In a petition by appellant to rehear, it is assumed that this court overlooked the fact that a portion of the indebtedness sued on was evidenced by trade acceptances. No distinction is taken in the opinion between the open account and trade acceptances, for the reason that the conclusion reached was equally applicable to both. Both forms of indebtedness arose out of work done, or services rendered, for the Thacher Sales Company by the petitioner wholly outside of Tennessee. Whether evidenced by open account or by acceptances is not regarded as material. The test is whether the services out of which the debt arose were performed in or outside of Tennessee — not where the payment therefor was to be made. In giving application to the rule of individual liability invoked, the place of the performance of the services contracted for is the controlling element, rather than the place of the payment therefor. This was substantially the holding in Lumber Co. v. Moore,
We are unable to agree with learned counsel that in a case like this, the place of payment is determinative of where the business is done, in the sense of the rule which fixes individual liability upon the participating stockholders of a non-complying corporation.
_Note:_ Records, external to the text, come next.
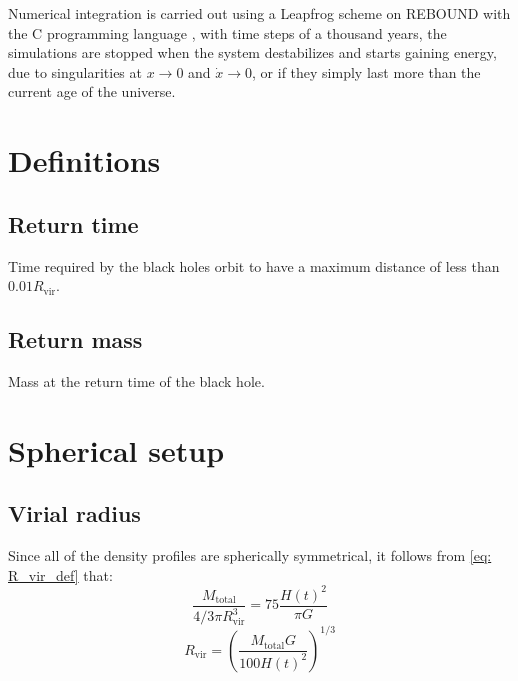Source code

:		Numerical integration is carried out using a Leapfrog scheme on REBOUND with the C programming language \cite{larson2017modeling}, with time steps of a thousand years, the simulations are stopped when the system destabilizes and starts gaining energy, due to singularities at $x \rightarrow 0$ and $\dot{x} \rightarrow 0$, or if they simply last more than the current age of the universe. 
		
	\section{Definitions}
		
		\subsection{Return time}
			Time required by the black holes orbit to have a maximum distance of less than $0.01R_\text{vir}$.
			
		\subsection{Return mass}
			Mass at the return time of the black hole.
			
	\section{Spherical setup}
	\subsection{Virial radius}
		Since all of the density profiles are spherically symmetrical, it follows from \autoref{eq: R_vir_def} that:  
		\begin{equation}
		\dfrac{M_\text{total}}{4/3\pi R_\text{vir}^3} = 75\dfrac{H(t)^2}{\pi G}
		\end{equation}
		\begin{equation}\label{eq: r_vir}
		R_\text{vir} = \left({\dfrac{M_\text{total}G}{100 H(t)^2}}\right)^{1/3}
		\end{equation}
As we view it, *101 when a non-complying corporation contracts with a party for the performance by that party of stipulated services in another State, then the business done is done in the foreign State, and not within the jurisdiction in which the order or contract therefor was made, or wherein the payment was to be made.
It may be conceded that in a case wherein the business done consists of a loan of money by a non-complying corporation to be repaid to it in the State in which the corporation had failed to domesticate, this would constitute a doing of business within that State; this would be the "place of performance," in such sense as to bring into operation the rule of individual liability invoked. But this is not the instant case.
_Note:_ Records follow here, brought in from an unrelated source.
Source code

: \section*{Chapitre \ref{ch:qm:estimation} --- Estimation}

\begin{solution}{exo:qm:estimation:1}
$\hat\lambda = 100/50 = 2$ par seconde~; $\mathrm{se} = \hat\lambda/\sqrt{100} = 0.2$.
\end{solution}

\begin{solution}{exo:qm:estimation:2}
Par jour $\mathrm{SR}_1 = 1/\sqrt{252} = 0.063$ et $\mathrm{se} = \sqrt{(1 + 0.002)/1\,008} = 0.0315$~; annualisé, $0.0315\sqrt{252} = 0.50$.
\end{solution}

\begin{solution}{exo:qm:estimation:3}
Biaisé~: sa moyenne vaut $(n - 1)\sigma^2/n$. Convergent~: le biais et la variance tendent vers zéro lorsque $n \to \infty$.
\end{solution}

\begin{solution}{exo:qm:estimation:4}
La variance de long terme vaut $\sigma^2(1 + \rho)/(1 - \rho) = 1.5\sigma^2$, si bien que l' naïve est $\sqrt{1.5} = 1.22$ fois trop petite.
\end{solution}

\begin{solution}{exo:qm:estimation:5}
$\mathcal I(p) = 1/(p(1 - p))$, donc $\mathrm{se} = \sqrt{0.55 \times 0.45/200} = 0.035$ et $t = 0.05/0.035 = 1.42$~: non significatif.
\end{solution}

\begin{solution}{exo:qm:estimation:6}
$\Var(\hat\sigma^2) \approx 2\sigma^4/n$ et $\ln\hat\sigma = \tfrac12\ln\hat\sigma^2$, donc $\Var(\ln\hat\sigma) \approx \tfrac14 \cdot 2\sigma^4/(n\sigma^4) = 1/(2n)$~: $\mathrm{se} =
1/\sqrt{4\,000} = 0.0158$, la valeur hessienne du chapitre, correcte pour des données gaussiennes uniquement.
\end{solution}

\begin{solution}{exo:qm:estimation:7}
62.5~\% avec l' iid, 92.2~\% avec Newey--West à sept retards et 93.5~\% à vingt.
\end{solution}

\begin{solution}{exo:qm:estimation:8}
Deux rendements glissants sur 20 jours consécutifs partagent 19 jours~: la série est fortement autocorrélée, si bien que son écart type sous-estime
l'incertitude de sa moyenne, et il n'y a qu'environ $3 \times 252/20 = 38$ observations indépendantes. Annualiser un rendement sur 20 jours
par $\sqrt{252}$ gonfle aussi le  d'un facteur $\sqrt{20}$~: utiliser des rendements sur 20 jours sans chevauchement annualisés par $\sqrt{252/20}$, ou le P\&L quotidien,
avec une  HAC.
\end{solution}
It is ingeniously argued that the performance of these services in the foreign State was wholly the performance of the petitioner and that the defendant non-complying corporation was doing business on its part within Tennessee in making the place of payment of the acceptances in Tennessee, this being the place of performance on its part. However, as before indicated, we are of opinion that the business done by the defendant non-complying corporation, in the sense that is contemplated by the rule of liability invoked, was the advertising which it was doing through the agency employed by it for that purpose in other States than Tennessee.
Our attention is called to an inadvertent inaccuracy in the course of the opinion wherein, in referring to the Tuffli Bros. Company's contract, it was said that "the money was loaned and to be repaid" in St. Louis. However, this was immaterial, the point being that although the contracts were made in other States they were to be performed in Tennessee.